The Twilight Zone season 2 offers an inspired take on time loops with episode 9, “Try, Try”, one of the reboot’s best episodes. The story starts with Claudia (Kylie Bunbury) almost getting killed by an incoming vehicle. Thankfully, she’s recused by Marc (Topher Grace). Once he realizes that they’re headed to the same museum, he pays for her entry before she can object. Claudia is charmed by Marc, for reasons which go beyond the fact that he saved her life. He’s attentive, he shares her interests, and he even shares the name of one of Claudia’s first crushes. Still, something seems strange about the guy.

That’s because Marc is stuck in a time loop. He reveals this to Claudia after she grows suspicious of his ability to accurately predict every event of the day before it happens. Claudia is initially skeptical, but she becomes convinces once he reveals how well he knows Claudia. He’s lived through several versions of this museum date, learning about her and her most intimate details. “Try, Try” has fun with this conceit, initially. It shows, for example, how in his many attempts to save Claudia’s life, he actually inadvertently caused her death on at least one occasion. It also shows that a seemingly effortless joke by Marc, which made Claudia laugh out loud, took a number of tries to perfect.

“Try, Try” dispenses with the lightheartedness fairly quickly, though. The twist of the episode, what makes it work so well is that it features a time loop from the perspective of someone who demonstrates barely any desire to get out of it. His main focus, by his own admission, is to make Claudia his soulmate. He doesn’t appreciate the fact that she doesn’t share his sentiments, gradually turning violent and emotionally abusive. Pop culture, across mediums and genres, and surely influenced by the success of Groundhog Day, has presented time loops in the narrative form of a hero’s journey. It’s both a gift and a nuisance, designed to help the main character evolve into a better person. This holds true for everything from Edge of Tomorrow to Russian Doll and Happy Death Day.

The Twilight Zone Complete Series
The Twilight Zone Complete Series

In the case of “Try, Try” however, the time loop only seems to have nurtured Marc’s worst qualities. Viewed charitably, his predicament has caused him to go mad. Viewed a little less charitably, he’s always been an awful human being. Either way, he drops his veneer of niceness as the episode approaches its conclusion. He tells Claudia that she’s not even real, taunting her about the fact that he can do whatever he wants. The new version of her that will arrive when the date resets won’t even remember.

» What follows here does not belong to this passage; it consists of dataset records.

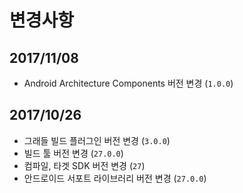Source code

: # 변경사항

## 2017/11/08

- Android Architecture Components 버전 변경 (`1.0.0`)

## 2017/10/26

- 그래들 빌드 플러그인 버전 변경 (`3.0.0`)
- 빌드 툴 버전 변경 (`27.0.0`)
- 컴파일, 타겟 SDK 버전 변경 (`27`)
- 안드로이드 서포트 라이브러리 버전 변경 (`27.0.0`)
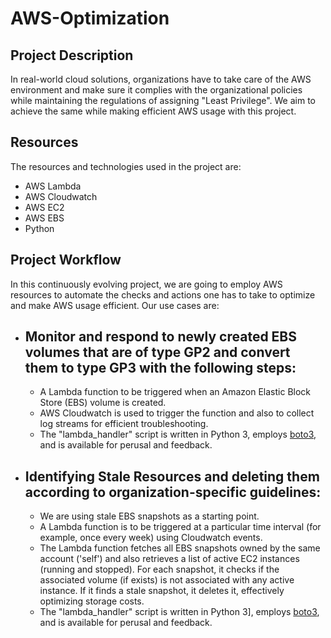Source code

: # AWS-Optimization

## Project Description
In real-world cloud solutions, organizations have to take care of the AWS environment and make sure it complies with the organizational policies while maintaining the regulations of assigning "Least Privilege". We aim to achieve the same while making efficient AWS usage with this project.

## Resources
The resources and technologies used in the project are:
  - AWS Lambda
  - AWS Cloudwatch
  - AWS EC2
  - AWS EBS
  - Python

## Project Workflow
In this continuously evolving project, we are going to employ AWS resources to automate the checks and actions one has to take to optimize and make AWS usage efficient. Our use cases are:

* ## Monitor and respond to newly created EBS volumes that are of type GP2 and convert them to type GP3 with the following steps:
  - A Lambda function to be triggered when an Amazon Elastic Block Store (EBS) volume is created.
  - AWS Cloudwatch is used to trigger the function and also to collect log streams for efficient troubleshooting.
  - The "lambda_handler" script is written in Python 3, employs [boto3](https://boto3.amazonaws.com/v1/documentation/api/latest/index.html), and is available for perusal and feedback.
 
* ## Identifying Stale Resources and deleting them according to organization-specific guidelines:
  - We are using stale EBS snapshots as a starting point.
  - A Lambda function is to be triggered at a particular time interval (for example, once every week) using Cloudwatch events.
  - The Lambda function fetches all EBS snapshots owned by the same account ('self') and also retrieves a list of active EC2 instances (running and stopped). For each snapshot, it checks if the associated volume (if exists) is not associated with any active instance. If it finds a stale snapshot, it deletes it, effectively optimizing storage costs.
  - The "lambda_handler" script is written in Python 3], employs [boto3](https://boto3.amazonaws.com/v1/documentation/api/latest/index.html), and is available for perusal and feedback.
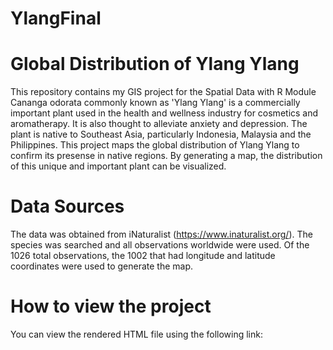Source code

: # YlangFinal
# Global Distribution of Ylang Ylang
This repository contains my GIS project for the Spatial Data with R Module
Cananga odorata commonly known as 'Ylang Ylang' is a commercially important plant used in the health and wellness industry for cosmetics and aromatherapy. It is also thought to alleviate anxiety and depression. 
The plant is native to Southeast Asia, particularly Indonesia, Malaysia and the Philippines. This project maps the global distribution of Ylang Ylang to confirm its presense in native regions. By generating a map, the distribution of this unique and important plant can be visualized.
# Data Sources
The data was obtained from iNaturalist (https://www.inaturalist.org/). The species was searched and all observations worldwide were used. Of the 1026 total observations, the 1002 that had longitude and latitude coordinates were used to generate the map. 
# How to view the project
You can view the rendered HTML file using the following link: 
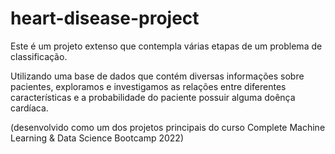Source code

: # heart-disease-project

Este é um projeto extenso que contempla várias etapas de um problema de classificação.

Utilizando uma base de dados que contém diversas informações sobre pacientes, exploramos e investigamos as relações entre diferentes características e a probabilidade do paciente possuir alguma doênça cardíaca.

(desenvolvido como um dos projetos principais do curso Complete Machine Learning & Data Science Bootcamp 2022)
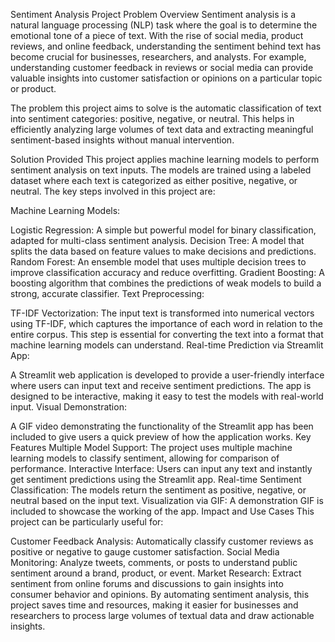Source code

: Sentiment Analysis Project
Problem Overview
Sentiment analysis is a natural language processing (NLP) task where the goal is to determine the emotional tone of a piece of text. With the rise of social media, product reviews, and online feedback, understanding the sentiment behind text has become crucial for businesses, researchers, and analysts. For example, understanding customer feedback in reviews or social media can provide valuable insights into customer satisfaction or opinions on a particular topic or product.

The problem this project aims to solve is the automatic classification of text into sentiment categories: positive, negative, or neutral. This helps in efficiently analyzing large volumes of text data and extracting meaningful sentiment-based insights without manual intervention.

Solution Provided
This project applies machine learning models to perform sentiment analysis on text inputs. The models are trained using a labeled dataset where each text is categorized as either positive, negative, or neutral. The key steps involved in this project are:

Machine Learning Models:

Logistic Regression: A simple but powerful model for binary classification, adapted for multi-class sentiment analysis.
Decision Tree: A model that splits the data based on feature values to make decisions and predictions.
Random Forest: An ensemble model that uses multiple decision trees to improve classification accuracy and reduce overfitting.
Gradient Boosting: A boosting algorithm that combines the predictions of weak models to build a strong, accurate classifier.
Text Preprocessing:

TF-IDF Vectorization: The input text is transformed into numerical vectors using TF-IDF, which captures the importance of each word in relation to the entire corpus. This step is essential for converting the text into a format that machine learning models can understand.
Real-time Prediction via Streamlit App:

A Streamlit web application is developed to provide a user-friendly interface where users can input text and receive sentiment predictions. The app is designed to be interactive, making it easy to test the models with real-world input.
Visual Demonstration:

A GIF video demonstrating the functionality of the Streamlit app has been included to give users a quick preview of how the application works.
Key Features
Multiple Model Support: The project uses multiple machine learning models to classify sentiment, allowing for comparison of performance.
Interactive Interface: Users can input any text and instantly get sentiment predictions using the Streamlit app.
Real-time Sentiment Classification: The models return the sentiment as positive, negative, or neutral based on the input text.
Visualization via GIF: A demonstration GIF is included to showcase the working of the app.
Impact and Use Cases
This project can be particularly useful for:

Customer Feedback Analysis: Automatically classify customer reviews as positive or negative to gauge customer satisfaction.
Social Media Monitoring: Analyze tweets, comments, or posts to understand public sentiment around a brand, product, or event.
Market Research: Extract sentiment from online forums and discussions to gain insights into consumer behavior and opinions.
By automating sentiment analysis, this project saves time and resources, making it easier for businesses and researchers to process large volumes of textual data and draw actionable insights.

Marc is exposed as a truly repellent individual, casually boasting about the fact that he’s slept with Claudia in at least a few previous time loops. “Try, Try” offers Claudia a measure of revenge when she easily ends Marc’s bravado by punching him in the face and getting him thrown out of the museum. This is significant, since the episode also shows how creepy it would be to be stalked and pursued through several time loops. Jordan Peele’s closing narration notes that Claudia will go on living many days, while Marc remains stuck experiencing the same one. But the ending is fairly ambiguous beyond that.

The last scene of “Try, Try” is a repeat of the first. Marc watches as Claudia is about to cross the street, on her way to the museum. They share a smile, but he makes no effort to introduce himself to her. The camera lingers on Marc’s face, his expression a mix of embarrassment and anger. Jennifer McGowan, who directed the episode, and writer Alex Rubens leave the implications open to the viewer’s interpretation. It’s possible that Marc has learned his lesson after being humiliated by Claudia in the previous loop. Or it could just be that he’s decided to transfer his obsession elsewhere, to some other person. “Try, Try” is better for not offering a clear answer, distinguishing itself as a brilliantly thought-provoking and well-acted installment of The Twilight Zone which stands out as one of the reboot’s finest.